I am analyzing ATAC-seq data and right now trying to confirm my reads enriched around TSS sites however I am obtaining enrichment between TSS and TES for all my samples in two cell lines.
The code I run:
computeMatrix reference-point \
-S m7_rep1.bw \
-R hg38.TSS.bed \
--beforeRegionStartLength 1000 \
--regionBodyLength 2000 \
--afterRegionStartLength 1000 \
--binSize 100 \
-o m7_rep1_matrix.gz
plotHeatmap \
-m m7_rep1_matrix.gz \
-out m7_rep1_TSS_enrichment_heatmap.png
I generated the hg38.TSS.bed
awk '$3 == "transcript"
{
if ($7 == "+") print $1 "\t" $4-1000 "\t" $4+1000;
else if ($7 == "-") print $1 "\t" $5-1000 "\t" $5+1000;}
' hg38.refGene.gtf > hg38.TSS.bed
I am also not sure about the black genes.
What could be the thing I am doing or is going wrong?

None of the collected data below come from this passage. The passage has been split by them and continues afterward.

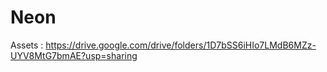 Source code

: # Neon

Assets : https://drive.google.com/drive/folders/1D7bSS6iHIo7LMdB6MZz-UYV8MtG7bmAE?usp=sharing
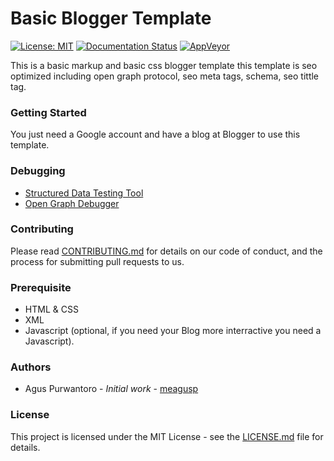 # Basic Blogger Template

[![License: MIT](https://img.shields.io/badge/License-MIT-yellow.svg)](https://opensource.org/licenses/MIT) [![Documentation Status](https://readthedocs.org/projects/basic-blogger-template/badge/?version=latest)](http://basic-blogger-template.readthedocs.io/en/latest/?badge=latest) 
[![AppVeyor](https://img.shields.io/appveyor/ci/gruntjs/grunt.svg)](https://github.com/meagusp/basic-blogger-template/)





This is a basic markup and basic css blogger template this template is seo optimized including open graph protocol, seo meta tags, schema, seo tittle tag.

### Getting Started

You just need a Google account and have a blog at Blogger to use this template.

### Debugging

* [Structured Data Testing Tool](https://search.google.com/structured-data/testing-tool?hl=id)
* [Open Graph Debugger](https://developers.facebook.com/tools/debug/)

### Contributing

Please read [CONTRIBUTING.md](CONTRIBUTING.md) for details on our code of conduct, and the process for submitting pull requests to us.

### Prerequisite

* HTML & CSS
* XML
* Javascript (optional, if you need your Blog more interractive you need a Javascript).

### Authors

* Agus Purwantoro - *Initial work* - [meagusp](https://github.com/meagusp)

### License

This project is licensed under the MIT License - see the [LICENSE.md](LICENSE.md) file for details.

I appreciate any help, thank you
To troubleshoot, maybe try separating the transcripts by strand, instead of mixing the two. In your awk statement, for instance, write one or the other strand if-else case and visualize that. This may help highlight the problem.
I concluded that I initially made the wrong configuration of TSSs initially; thank you so much for your directive reply.